Melissa Sterner was planning to spend the afternoon either having pizza or at the pool.
“We couldn’t find it [the pool key] anywhere and I was about to give up and say let’s go to Chuck-E-Cheese instead,” she said.
Sterner said she had been at the pool less than five minutes before she heard a commotion.
It was then that 3-year-old Jack Fly was found floating in the pool unresponsive. Sterner began CPR and got him breathing.
“I heard the father yell, ‘Jack! Oh no, Jack!’ The mother turned around and started yelling. She dove in the pool.” Sterner recalled. “They started to do CPR, but I think they sort of panicked and froze, so I ran around and said, ‘Let me have him.’”
Sterner who knows CPR, has not been certified in years, but still was able to successfully resuscitate the young boy.
A married couple, who are a nurse and volunteer Mt. Juliet fire captain, heard the 911 call and also rushed to the pool from their home to help.

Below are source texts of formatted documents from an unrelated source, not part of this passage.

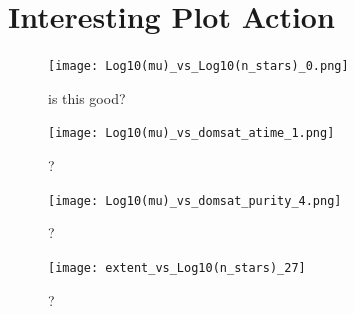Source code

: \documentclass[11pt,a4paper,fleqn,notitlepage,oneside]{article}
\begin{document}
\section{Interesting Plot Action} %
	\label{sec:interesting_plot_action}

	\begin{figure}[H]
		\texttt{[image: Log10(mu)\_vs\_Log10(n\_stars)\_0.png]}
		\caption{
			is this good? 
		}
		\label{fig:Log10(mu)_vs_domsat_purity_5}
		\end{figure}

	\begin{figure}[H]
		\texttt{[image: Log10(mu)\_vs\_domsat\_atime\_1.png]}
		\caption{
			? 
		}
		\label{fig:Log10(mu)_vs_domsat_purity_5}
	\end{figure}

	\begin{figure}[H]
		\texttt{[image: Log10(mu)\_vs\_domsat\_purity\_4.png]}
		\caption{
			? 
		}
		\label{fig:Log10(mu)_vs_domsat_purity_5t}
	\end{figure}

	\begin{figure}[H]
		\texttt{[image: extent\_vs\_Log10(n\_stars)\_27]}
		\caption{
			? 
		}
		\label{fig:extent_vs_Log10(n_stars)_27}
	\end{figure}
\end{document}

“We heard Willoughby Station and we both kind of perked up because it’s the neighborhood where we live,” Amy Allen said. “It said CPR was in progress on a 3-year-old down at the pool.”
When Allen and her husband got to the pool she took the boy from his mother’s arms.
“He was barely breathing,” Allen, a nurse, said. “I took him out of his mother’s arms and turned him on his side to help him get more water out of his lungs.”
Allen continued to work with Fly as her husband gave paramedics directions to the pool.
The boy was transported to Vanderbilt Children’s Hospital. He was released Monday and is expected to make a full recovery.
Sterner said her son nearly drown years ago when he was also three years old.
“It was almost the same scenario. I dove in the pool, my ex-husband pulled him out and I had to do CPR on him,” she said. “I was just reliving that whole moment again.”
She continued, “For me it was survival mode. I just couldn’t let this little boy die.”
According to the Centers for Disease and Prevention,drowning is the leading cause of injury death among children one to four years of age.
The American Red Cross offers CPR certification classes. The classes only take a couple of hours and the certification is valid for two years.
“We hear stories all the time about people who have been trained in CPR and then use those skills to help out people they don’t even know,” American Red Cross Regional Communications Director Sarah Basel said. “We actually had someone who was CPR trained that saved someone’s life when they were in a restaurant and they didn’t know the person.”
Sterner said she plans to take a refresher course on CPR.
On Tuesday, Sterner was reunited with Jack and his family.
The family brought her a thank you cookie cake.
The families had never met, but coincidentally, they live just a few doors away from each other.